# Task:
Pick each line that has "librería" out of the records.

# Data for review:
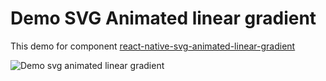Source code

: # Demo SVG Animated linear gradient
This demo for component [react-native-svg-animated-linear-gradient](https://www.npmjs.com/package/react-native-svg-animated-linear-gradient)

![Demo svg animated linear gradient](./images/demo-svg-animated-linear-gradient.gif)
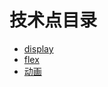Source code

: # 技术点目录
- [display](https://github.com/zchfeng/css-base/tree/master/pages/display)
- [flex](https://github.com/zchfeng/css-base/tree/master/pages/flex)
- [动画](https://github.com/zchfeng/css-base/tree/master/pages/animation)
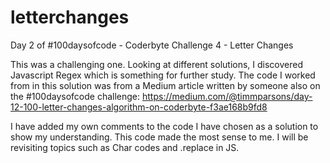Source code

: # letterchanges
Day 2 of #100daysofcode - Coderbyte Challenge 4 - Letter Changes

This was a challenging one. Looking at different solutions, I discovered Javascript Regex which is something for further study.
The code I worked from in this solution was from a Medium article written by someone also on the #100daysofcode challenge:
https://medium.com/@timmparsons/day-12-100-letter-changes-algorithm-on-coderbyte-f3ae168b9fd8

I have added my own comments to the code I have chosen as a solution to show my understanding. This code made the most sense to me.
I will be revisiting topics such as Char codes and .replace in JS.

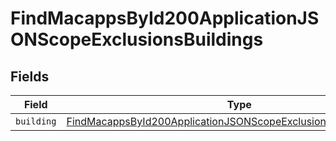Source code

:# FindMacappsById200ApplicationJSONScopeExclusionsBuildings


## Fields

| Field                                                                                                                                                             | Type                                                                                                                                                              | Required                                                                                                                                                          | Description                                                                                                                                                       |
| ----------------------------------------------------------------------------------------------------------------------------------------------------------------- | ----------------------------------------------------------------------------------------------------------------------------------------------------------------- | ----------------------------------------------------------------------------------------------------------------------------------------------------------------- | ----------------------------------------------------------------------------------------------------------------------------------------------------------------- |
| `building`                                                                                                                                                        | [FindMacappsById200ApplicationJSONScopeExclusionsBuildingsBuilding](../../models/operations/findmacappsbyid200applicationjsonscopeexclusionsbuildingsbuilding.md) | :heavy_minus_sign:                                                                                                                                                | N/A                                                                                                                                                               |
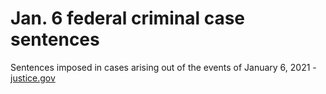# Jan. 6 federal criminal case sentences
Sentences imposed in cases arising out of the events of January 6, 2021 - [justice.gov](https://www.justice.gov/usao-dc/media/1331746/dl?inline)
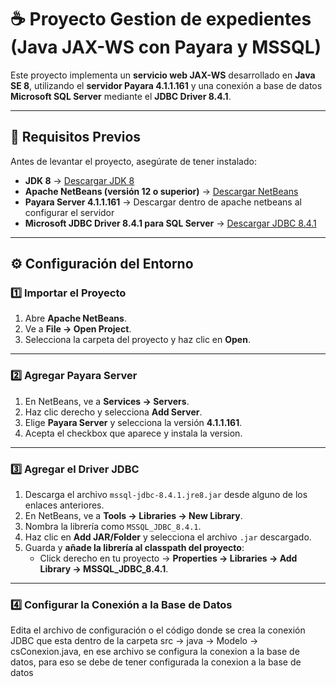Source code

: # ☕ Proyecto Gestion de expedientes (Java JAX-WS con Payara y MSSQL)

Este proyecto implementa un **servicio web JAX-WS** desarrollado en **Java SE 8**, utilizando el **servidor Payara 4.1.1.161** y una conexión a base de datos **Microsoft SQL Server** mediante el **JDBC Driver 8.4.1**.

---

## 🚀 Requisitos Previos

Antes de levantar el proyecto, asegúrate de tener instalado:

- **JDK 8** → [Descargar JDK 8](https://drive.google.com/drive/folders/1_peK8YuGVreEfd8CUKFcarbcKse_4rFH)
- **Apache NetBeans (versión 12 o superior)** → [Descargar NetBeans](https://installers.friendsofapachenetbeans.org/)
- **Payara Server 4.1.1.161** → Descargar dentro de apache netbeans al configurar el servidor
- **Microsoft JDBC Driver 8.4.1 para SQL Server** → [Descargar JDBC 8.4.1](https://drive.google.com/drive/folders/1-EvKMfMNFSHu1Oa0JfB-HQ5cnc-qhXIu)

---

## ⚙️ Configuración del Entorno

### 1️⃣ Importar el Proyecto

1. Abre **Apache NetBeans**.  
2. Ve a **File → Open Project**.  
3. Selecciona la carpeta del proyecto y haz clic en **Open**.

---

### 2️⃣ Agregar Payara Server

1. En NetBeans, ve a **Services → Servers**.  
2. Haz clic derecho y selecciona **Add Server**.  
3. Elige **Payara Server** y selecciona la versión **4.1.1.161**.  
4. Acepta el checkbox que aparece y instala la version.

---

### 3️⃣ Agregar el Driver JDBC

1. Descarga el archivo `mssql-jdbc-8.4.1.jre8.jar` desde alguno de los enlaces anteriores.  
2. En NetBeans, ve a **Tools → Libraries → New Library**.  
3. Nombra la librería como `MSSQL_JDBC_8.4.1`.  
4. Haz clic en **Add JAR/Folder** y selecciona el archivo `.jar` descargado.  
5. Guarda y **añade la librería al classpath del proyecto**:
   - Click derecho en tu proyecto → **Properties → Libraries → Add Library → MSSQL_JDBC_8.4.1**.

---

### 4️⃣ Configurar la Conexión a la Base de Datos

Edita el archivo de configuración o el código donde se crea la conexión JDBC que esta dentro de la carpeta 
src -> java -> Modelo -> csConexion.java, en ese archivo se configura la conexion a la base de datos, para eso se debe de tener configurada la conexion a la base de datos
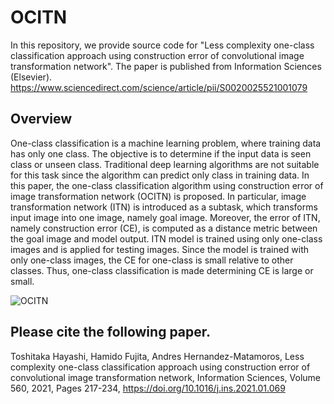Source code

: # OCITN
In this repository, we provide source code for "Less complexity one-class classification approach using construction error of convolutional image transformation network".
The paper is published from Information Sciences (Elsevier). https://www.sciencedirect.com/science/article/pii/S0020025521001079


## Overview
One-class classification is a machine learning problem, where training data has only one class. The objective is to determine if the input data is seen class or unseen class.
Traditional deep learning algorithms are not suitable for this task since the algorithm can predict only class in training data. In this paper, the one-class classification algorithm using construction error of image transformation network (OCITN) is proposed. In particular, image transformation network (ITN) is introduced as a subtask, which transforms input image into one image, namely goal image. Moreover, the error of ITN, namely construction error (CE), is computed as a distance metric between the goal image and model output. ITN model is trained using only one-class images and is applied for testing images. Since the model is trained with only one-class images, the CE for one-class is small relative to other classes. Thus, one-class classification is made determining CE is large or small.

![OCITN](https://user-images.githubusercontent.com/32119345/108633647-aa9aac80-74b8-11eb-9bc4-ad2fb2dc0036.png)






## Please cite the following paper.
Toshitaka Hayashi, Hamido Fujita, Andres Hernandez-Matamoros, Less complexity one-class classification approach using construction error of convolutional image transformation network, Information Sciences, Volume 560, 2021, Pages 217-234, https://doi.org/10.1016/j.ins.2021.01.069
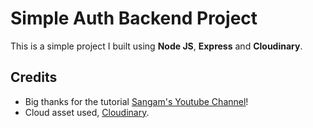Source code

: # Simple Auth Backend Project

This is a simple project I built using **Node JS**, **Express** and **Cloudinary**.

## Credits

- Big thanks for the tutorial [Sangam's Youtube Channel](https://www.youtube.com/@sangammukherjee)!
- Cloud asset used, [Cloudinary](https://cloudinary.com/).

# Answer to the problem:
3. Nombra la librería como `MSSQL_JDBC_8.4.1`.  
5. Guarda y **añade la librería al classpath del proyecto**:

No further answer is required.